Isoptin Side Effects

Generic Name: verapamil

Please note - some side effects for Isoptin may not be reported. Always consult your doctor or healthcare specialist for medical advice. You may also report side effects to the FDA at http://www.fda.gov/medwatch/ or 1-800-FDA-1088 (1-800-332-1088).

Side Effects of Isoptin - for the Consumer

Isoptin SR Controlled-Release Tablets

All medicines may cause side effects, but many people have no, or minor, side effects. Check with your doctor if any of these most COMMON side effects persist or become bothersome when using Isoptin SR Controlled-Release Tablets:

Constipation; dizziness; fatigue; general feeling of being unwell; headache; lightheadedness; nausea.

Severe allergic reactions (rash; hives; itching; difficulty breathing; tightness in the chest; swelling of the mouth, face, lips, or tongue); chest pain; dark urine; fever; lightheadedness, especially upon standing; severe dizziness; shortness of breath; swelling of feet or hands; unusually fast, slow, or irregular heartbeat; yellowing of the eyes or skin.

Side Effects by Body System

Gastrointestinal

Common gastrointestinal complaints include constipation in up to 7% (this can be controlled by increasing dietary fiber) and nausea in 3% of patients. Less common GI side effects--also associated with other calcium channel blockers--include gingival hyperplasia, diarrhea, dry mouth, and dyspepsia.

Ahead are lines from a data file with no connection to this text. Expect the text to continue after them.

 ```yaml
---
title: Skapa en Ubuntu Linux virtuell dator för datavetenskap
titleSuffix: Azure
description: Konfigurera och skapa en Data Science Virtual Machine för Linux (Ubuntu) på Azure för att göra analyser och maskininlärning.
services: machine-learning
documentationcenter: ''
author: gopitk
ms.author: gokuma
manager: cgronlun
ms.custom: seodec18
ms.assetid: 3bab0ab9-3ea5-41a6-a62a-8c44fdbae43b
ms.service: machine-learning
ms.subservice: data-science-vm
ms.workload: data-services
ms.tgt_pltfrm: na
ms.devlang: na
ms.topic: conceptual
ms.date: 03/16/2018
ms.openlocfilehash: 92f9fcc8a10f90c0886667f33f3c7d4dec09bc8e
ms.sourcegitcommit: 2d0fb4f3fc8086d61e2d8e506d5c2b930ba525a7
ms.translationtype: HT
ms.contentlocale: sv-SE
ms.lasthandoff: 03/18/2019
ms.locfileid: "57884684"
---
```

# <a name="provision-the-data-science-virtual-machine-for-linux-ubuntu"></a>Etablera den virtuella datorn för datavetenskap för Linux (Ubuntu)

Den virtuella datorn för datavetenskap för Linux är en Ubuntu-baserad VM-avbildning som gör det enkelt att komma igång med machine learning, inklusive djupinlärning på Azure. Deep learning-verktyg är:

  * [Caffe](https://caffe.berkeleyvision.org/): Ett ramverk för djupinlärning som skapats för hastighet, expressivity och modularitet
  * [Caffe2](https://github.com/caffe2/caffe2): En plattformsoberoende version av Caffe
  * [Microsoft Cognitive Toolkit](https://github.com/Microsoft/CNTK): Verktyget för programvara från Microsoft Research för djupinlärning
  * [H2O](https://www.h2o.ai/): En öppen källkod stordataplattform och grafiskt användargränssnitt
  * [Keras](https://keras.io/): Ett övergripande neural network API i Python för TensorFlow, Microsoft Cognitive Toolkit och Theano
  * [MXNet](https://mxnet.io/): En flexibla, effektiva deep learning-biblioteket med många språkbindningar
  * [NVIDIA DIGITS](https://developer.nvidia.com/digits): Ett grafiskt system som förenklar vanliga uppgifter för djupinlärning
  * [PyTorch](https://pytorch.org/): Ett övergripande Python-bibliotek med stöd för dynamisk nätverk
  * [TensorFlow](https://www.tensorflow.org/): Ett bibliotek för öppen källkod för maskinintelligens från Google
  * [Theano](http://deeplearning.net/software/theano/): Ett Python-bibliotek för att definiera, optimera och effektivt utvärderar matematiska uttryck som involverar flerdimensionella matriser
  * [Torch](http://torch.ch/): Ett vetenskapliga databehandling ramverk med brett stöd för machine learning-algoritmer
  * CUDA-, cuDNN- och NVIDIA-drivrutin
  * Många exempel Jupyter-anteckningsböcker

Constipation due to verapamil appears to be related to a delay of colonic transit and not to an effect on upper gastrointestinal transit.

Cardiovascular

Cardiovascular side effects include new or worsened congestive heart failure or pulmonary edema (negative inotropism) in up to 2% of patients. These effects may be particularly important in patients with poor left ventricular function. AV block, including complete AV heart block, has been reported in 1% of patients. The use of verapamil in some patients with depressed left ventricular systolic function and atrial fibrillation is somewhat controversial for these reasons. Vasodilation of vascular smooth muscle by verapamil may result in dizziness or hypotension.

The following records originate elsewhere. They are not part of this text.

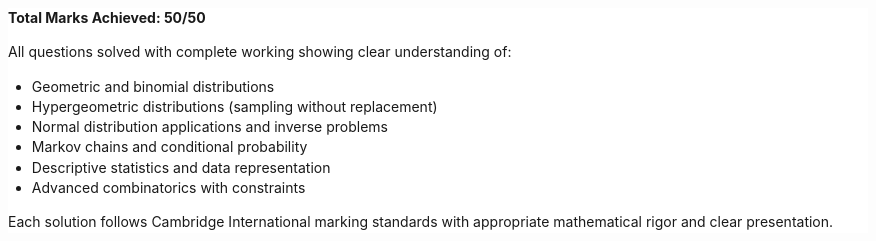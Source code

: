 **Total Marks Achieved: 50/50**

All questions solved with complete working showing clear understanding of:
- Geometric and binomial distributions
- Hypergeometric distributions (sampling without replacement)
- Normal distribution applications and inverse problems
- Markov chains and conditional probability
- Descriptive statistics and data representation
- Advanced combinatorics with constraints

Each solution follows Cambridge International marking standards with appropriate mathematical rigor and clear presentation.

Verapamil may accelerate conduction of anomalous AV conduction tissue, as in the Wolff-Parkinson-White syndrome, which can result in worsened tachycardia, including malignant ventricular tachyarrhythmias or accelerated junctional tachycardia. Because of this potentially fatal side effect, verapamil is not recommended in patients with atrial fibrillation and premature ventricular depolarizations.

Various conduction disturbances have been reported with verapamil therapy, including bradycardia, AV block, first-, second-, third-degree heart block and left bundle branch block. Dizziness, hypotension, peripheral edema and headache are not uncommon and are related to vasodilation of vascular smooth muscle.

One study of patients with the Wolff-Parkinson-White syndrome (WPW) has shown that patients with a history of WPW complicated by atrial fibrillation and a history of reciprocating tachycardias with rapid conduction over an accessory pathway during atrial fibrillation are more susceptible to ventricular fibrillation after verapamil than those without a history of a rapid ventricular response. A small series of patients with WPW complicated by atrial fibrillation and a rapid ventricular response who developed cardiac arrest within 1 to 10 minutes after receiving intravenous verapamil has been reported.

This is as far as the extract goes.